◆ **Exercise requirements**
Go through the data from its first line and retype each line, stopping once the line containing "These studies demonstrated" has been retyped.

(Data records)
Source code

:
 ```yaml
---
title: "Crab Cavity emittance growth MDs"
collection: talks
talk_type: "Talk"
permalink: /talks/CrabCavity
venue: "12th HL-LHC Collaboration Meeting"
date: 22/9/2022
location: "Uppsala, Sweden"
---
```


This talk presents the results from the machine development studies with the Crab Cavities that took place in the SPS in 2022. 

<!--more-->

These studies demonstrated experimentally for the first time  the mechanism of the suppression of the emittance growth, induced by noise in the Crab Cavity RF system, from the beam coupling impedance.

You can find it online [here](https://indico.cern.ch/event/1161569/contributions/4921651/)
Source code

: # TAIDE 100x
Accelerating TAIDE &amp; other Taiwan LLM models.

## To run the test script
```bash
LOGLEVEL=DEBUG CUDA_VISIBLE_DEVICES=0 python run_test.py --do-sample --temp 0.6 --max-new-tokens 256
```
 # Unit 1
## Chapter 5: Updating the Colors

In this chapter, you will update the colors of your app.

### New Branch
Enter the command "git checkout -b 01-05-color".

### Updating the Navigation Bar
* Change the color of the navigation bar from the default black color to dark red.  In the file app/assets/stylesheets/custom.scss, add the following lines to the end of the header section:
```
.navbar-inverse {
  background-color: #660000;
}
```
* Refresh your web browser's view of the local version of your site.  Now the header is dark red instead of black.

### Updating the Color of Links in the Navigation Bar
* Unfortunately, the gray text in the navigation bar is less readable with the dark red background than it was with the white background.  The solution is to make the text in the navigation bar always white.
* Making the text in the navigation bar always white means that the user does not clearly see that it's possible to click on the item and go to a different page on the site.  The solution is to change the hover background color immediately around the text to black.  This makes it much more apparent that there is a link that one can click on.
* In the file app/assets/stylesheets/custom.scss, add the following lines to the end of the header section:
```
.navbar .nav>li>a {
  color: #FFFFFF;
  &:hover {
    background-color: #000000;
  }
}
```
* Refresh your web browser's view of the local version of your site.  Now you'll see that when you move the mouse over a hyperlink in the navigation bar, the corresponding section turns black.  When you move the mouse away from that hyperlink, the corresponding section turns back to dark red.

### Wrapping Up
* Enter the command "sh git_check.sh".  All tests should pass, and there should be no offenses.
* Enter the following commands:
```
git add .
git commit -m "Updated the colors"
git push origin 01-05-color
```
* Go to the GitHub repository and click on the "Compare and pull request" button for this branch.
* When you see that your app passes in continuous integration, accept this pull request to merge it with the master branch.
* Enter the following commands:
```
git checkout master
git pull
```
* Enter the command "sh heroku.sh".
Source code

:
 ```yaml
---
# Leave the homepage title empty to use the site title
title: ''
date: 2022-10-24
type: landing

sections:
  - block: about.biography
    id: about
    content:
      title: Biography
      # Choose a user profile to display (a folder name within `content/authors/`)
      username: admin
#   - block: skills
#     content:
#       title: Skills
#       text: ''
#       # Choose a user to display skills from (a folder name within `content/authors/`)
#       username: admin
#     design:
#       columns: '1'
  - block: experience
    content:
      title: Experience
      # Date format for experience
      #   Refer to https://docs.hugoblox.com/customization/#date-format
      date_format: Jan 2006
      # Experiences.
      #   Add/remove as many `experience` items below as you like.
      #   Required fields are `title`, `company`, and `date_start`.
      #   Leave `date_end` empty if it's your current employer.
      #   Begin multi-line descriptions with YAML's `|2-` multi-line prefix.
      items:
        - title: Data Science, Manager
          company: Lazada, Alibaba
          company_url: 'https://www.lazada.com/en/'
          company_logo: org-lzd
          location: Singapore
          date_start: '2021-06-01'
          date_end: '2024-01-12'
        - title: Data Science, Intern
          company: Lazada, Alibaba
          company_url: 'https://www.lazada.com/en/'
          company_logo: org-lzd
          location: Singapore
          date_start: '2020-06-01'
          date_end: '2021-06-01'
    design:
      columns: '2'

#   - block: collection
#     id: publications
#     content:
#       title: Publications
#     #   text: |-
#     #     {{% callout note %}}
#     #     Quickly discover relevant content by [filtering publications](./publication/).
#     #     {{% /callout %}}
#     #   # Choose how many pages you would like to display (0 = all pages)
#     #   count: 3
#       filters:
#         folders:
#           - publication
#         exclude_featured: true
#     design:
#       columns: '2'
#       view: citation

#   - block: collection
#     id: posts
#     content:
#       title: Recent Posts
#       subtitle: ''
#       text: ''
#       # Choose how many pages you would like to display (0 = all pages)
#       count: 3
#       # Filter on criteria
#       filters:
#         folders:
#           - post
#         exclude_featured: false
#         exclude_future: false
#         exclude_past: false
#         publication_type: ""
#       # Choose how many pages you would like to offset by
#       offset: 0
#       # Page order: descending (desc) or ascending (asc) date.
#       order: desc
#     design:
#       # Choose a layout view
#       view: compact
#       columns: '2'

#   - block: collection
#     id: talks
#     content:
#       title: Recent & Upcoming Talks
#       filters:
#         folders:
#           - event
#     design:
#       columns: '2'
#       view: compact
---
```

◆ **Solved exercise**
Source code

:
 ```yaml
---
title: "Crab Cavity emittance growth MDs"
collection: talks
talk_type: "Talk"
permalink: /talks/CrabCavity
venue: "12th HL-LHC Collaboration Meeting"
date: 22/9/2022
location: "Uppsala, Sweden"
---
```


This talk presents the results from the machine development studies with the Crab Cavities that took place in the SPS in 2022. 

<!--more-->

These studies demonstrated experimentally for the first time  the mechanism of the suppression of the emittance growth, induced by noise in the Crab Cavity RF system, from the beam coupling impedance.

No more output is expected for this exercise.